The problem: Word for word, transcribe every line from the one holding "### 5. Coin" through the end of the records, but not the pictures.
[Opening Given data section]
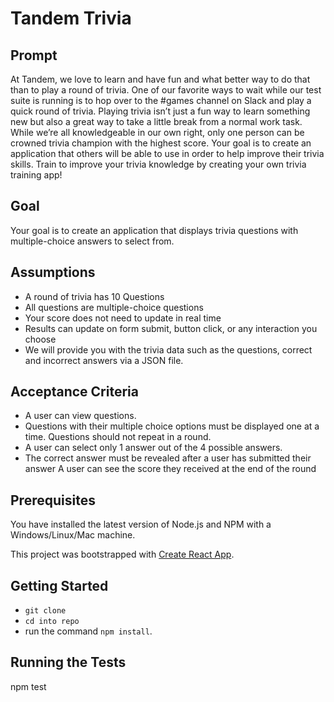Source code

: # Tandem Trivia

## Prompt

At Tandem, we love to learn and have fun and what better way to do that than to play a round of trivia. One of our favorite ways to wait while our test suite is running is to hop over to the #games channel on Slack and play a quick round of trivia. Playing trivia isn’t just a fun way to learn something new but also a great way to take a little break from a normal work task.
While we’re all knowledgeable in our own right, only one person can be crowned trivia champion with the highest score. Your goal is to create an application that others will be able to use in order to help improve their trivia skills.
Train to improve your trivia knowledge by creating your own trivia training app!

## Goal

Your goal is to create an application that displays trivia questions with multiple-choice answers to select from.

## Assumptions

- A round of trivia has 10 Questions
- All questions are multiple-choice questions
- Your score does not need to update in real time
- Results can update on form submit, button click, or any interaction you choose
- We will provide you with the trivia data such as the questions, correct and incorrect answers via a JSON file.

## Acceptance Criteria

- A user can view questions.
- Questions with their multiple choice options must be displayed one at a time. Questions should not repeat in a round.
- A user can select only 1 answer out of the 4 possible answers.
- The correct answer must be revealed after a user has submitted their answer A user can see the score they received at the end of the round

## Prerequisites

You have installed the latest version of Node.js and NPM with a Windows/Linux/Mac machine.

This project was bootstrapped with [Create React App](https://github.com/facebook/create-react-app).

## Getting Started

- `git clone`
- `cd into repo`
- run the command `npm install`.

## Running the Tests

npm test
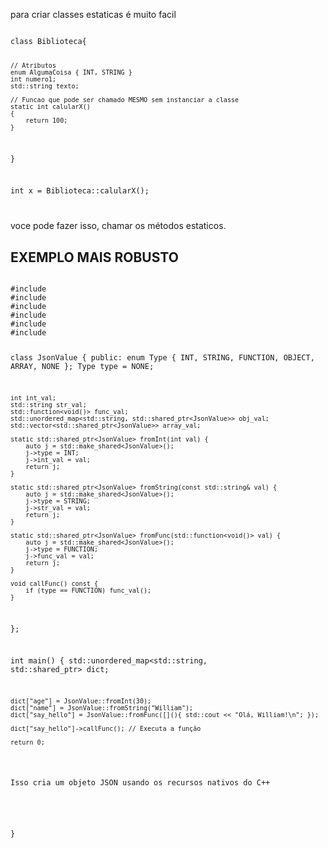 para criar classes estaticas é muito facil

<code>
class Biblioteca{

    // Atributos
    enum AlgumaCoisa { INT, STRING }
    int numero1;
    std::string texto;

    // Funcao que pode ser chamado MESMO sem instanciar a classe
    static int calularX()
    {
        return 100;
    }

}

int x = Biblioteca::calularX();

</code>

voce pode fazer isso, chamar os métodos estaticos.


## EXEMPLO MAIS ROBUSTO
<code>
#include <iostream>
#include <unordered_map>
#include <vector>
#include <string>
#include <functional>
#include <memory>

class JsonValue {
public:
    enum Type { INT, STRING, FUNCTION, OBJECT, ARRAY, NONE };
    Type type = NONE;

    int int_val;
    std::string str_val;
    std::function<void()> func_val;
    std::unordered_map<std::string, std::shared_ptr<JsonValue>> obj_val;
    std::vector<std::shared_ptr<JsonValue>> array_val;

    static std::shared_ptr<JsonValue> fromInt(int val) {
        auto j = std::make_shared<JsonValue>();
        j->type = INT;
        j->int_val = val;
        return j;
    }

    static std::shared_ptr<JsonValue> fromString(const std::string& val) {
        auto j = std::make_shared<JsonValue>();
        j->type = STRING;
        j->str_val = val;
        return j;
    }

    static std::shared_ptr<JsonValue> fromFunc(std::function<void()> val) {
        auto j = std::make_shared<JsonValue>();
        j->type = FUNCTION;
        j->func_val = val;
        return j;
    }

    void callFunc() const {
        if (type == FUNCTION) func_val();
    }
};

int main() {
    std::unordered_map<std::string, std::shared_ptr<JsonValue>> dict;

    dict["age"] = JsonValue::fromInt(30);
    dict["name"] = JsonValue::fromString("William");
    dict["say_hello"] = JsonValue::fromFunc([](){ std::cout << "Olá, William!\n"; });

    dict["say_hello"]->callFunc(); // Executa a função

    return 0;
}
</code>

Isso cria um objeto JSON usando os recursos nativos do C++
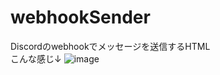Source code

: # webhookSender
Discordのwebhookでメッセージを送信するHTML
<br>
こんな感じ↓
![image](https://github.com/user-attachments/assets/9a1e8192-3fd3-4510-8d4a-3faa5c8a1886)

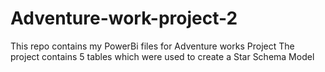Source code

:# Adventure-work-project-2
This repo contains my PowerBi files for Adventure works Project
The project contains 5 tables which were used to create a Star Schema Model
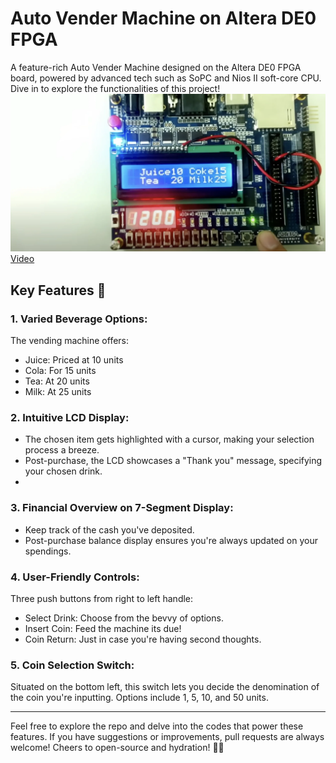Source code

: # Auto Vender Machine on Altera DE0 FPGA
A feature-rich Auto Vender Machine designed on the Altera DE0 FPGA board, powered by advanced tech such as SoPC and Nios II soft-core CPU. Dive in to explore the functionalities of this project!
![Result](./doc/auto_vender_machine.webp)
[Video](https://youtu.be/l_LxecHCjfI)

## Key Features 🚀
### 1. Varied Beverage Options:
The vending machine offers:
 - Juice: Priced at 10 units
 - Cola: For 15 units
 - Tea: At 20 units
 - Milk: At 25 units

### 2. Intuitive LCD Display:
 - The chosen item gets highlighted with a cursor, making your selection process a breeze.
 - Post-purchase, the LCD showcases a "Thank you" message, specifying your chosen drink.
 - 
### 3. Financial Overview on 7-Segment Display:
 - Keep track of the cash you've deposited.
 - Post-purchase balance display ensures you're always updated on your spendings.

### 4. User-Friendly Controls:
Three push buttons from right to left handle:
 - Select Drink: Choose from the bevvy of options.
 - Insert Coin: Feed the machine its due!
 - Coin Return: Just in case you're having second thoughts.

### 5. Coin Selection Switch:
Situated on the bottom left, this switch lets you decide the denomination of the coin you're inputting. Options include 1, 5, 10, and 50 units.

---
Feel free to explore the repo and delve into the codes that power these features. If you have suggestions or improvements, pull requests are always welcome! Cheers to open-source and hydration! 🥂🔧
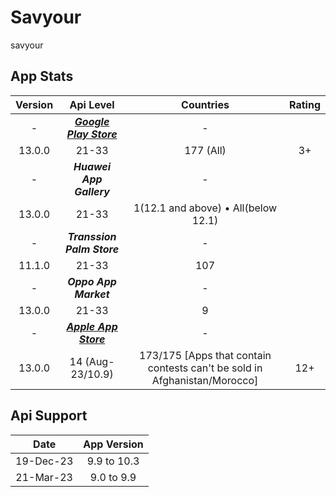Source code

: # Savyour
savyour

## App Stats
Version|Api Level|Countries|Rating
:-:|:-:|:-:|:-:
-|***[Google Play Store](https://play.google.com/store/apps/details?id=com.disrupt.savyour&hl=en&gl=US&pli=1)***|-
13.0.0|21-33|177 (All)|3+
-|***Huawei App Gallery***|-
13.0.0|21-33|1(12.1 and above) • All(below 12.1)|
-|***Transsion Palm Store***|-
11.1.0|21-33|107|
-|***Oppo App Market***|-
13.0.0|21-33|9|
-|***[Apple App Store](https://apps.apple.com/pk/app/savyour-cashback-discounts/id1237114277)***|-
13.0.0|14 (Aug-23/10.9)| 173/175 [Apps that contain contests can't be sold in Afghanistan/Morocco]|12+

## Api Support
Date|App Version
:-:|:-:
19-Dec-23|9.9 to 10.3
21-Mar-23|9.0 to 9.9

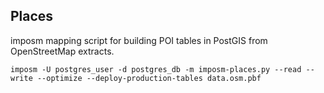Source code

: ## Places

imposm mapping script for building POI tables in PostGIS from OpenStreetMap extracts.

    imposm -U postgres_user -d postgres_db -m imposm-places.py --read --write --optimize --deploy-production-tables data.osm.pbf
[Closing Given data section]
Output for this exercise:
### 5. Coin Selection Switch:
Situated on the bottom left, this switch lets you decide the denomination of the coin you're inputting. Options include 1, 5, 10, and 50 units.

---
Feel free to explore the repo and delve into the codes that power these features. If you have suggestions or improvements, pull requests are always welcome! Cheers to open-source and hydration! 🥂🔧
Source code

: # Savyour
savyour

## App Stats
Version|Api Level|Countries|Rating
:-:|:-:|:-:|:-:
-|***[Google Play Store](https://play.google.com/store/apps/details?id=com.disrupt.savyour&hl=en&gl=US&pli=1)***|-
13.0.0|21-33|177 (All)|3+
-|***Huawei App Gallery***|-
13.0.0|21-33|1(12.1 and above) • All(below 12.1)|
-|***Transsion Palm Store***|-
11.1.0|21-33|107|
-|***Oppo App Market***|-
13.0.0|21-33|9|
-|***[Apple App Store](https://apps.apple.com/pk/app/savyour-cashback-discounts/id1237114277)***|-
13.0.0|14 (Aug-23/10.9)| 173/175 [Apps that contain contests can't be sold in Afghanistan/Morocco]|12+

## Api Support
Date|App Version
:-:|:-:
19-Dec-23|9.9 to 10.3
21-Mar-23|9.0 to 9.9

Source code

: ## Places

imposm mapping script for building POI tables in PostGIS from OpenStreetMap extracts.

    imposm -U postgres_user -d postgres_db -m imposm-places.py --read --write --optimize --deploy-production-tables data.osm.pbf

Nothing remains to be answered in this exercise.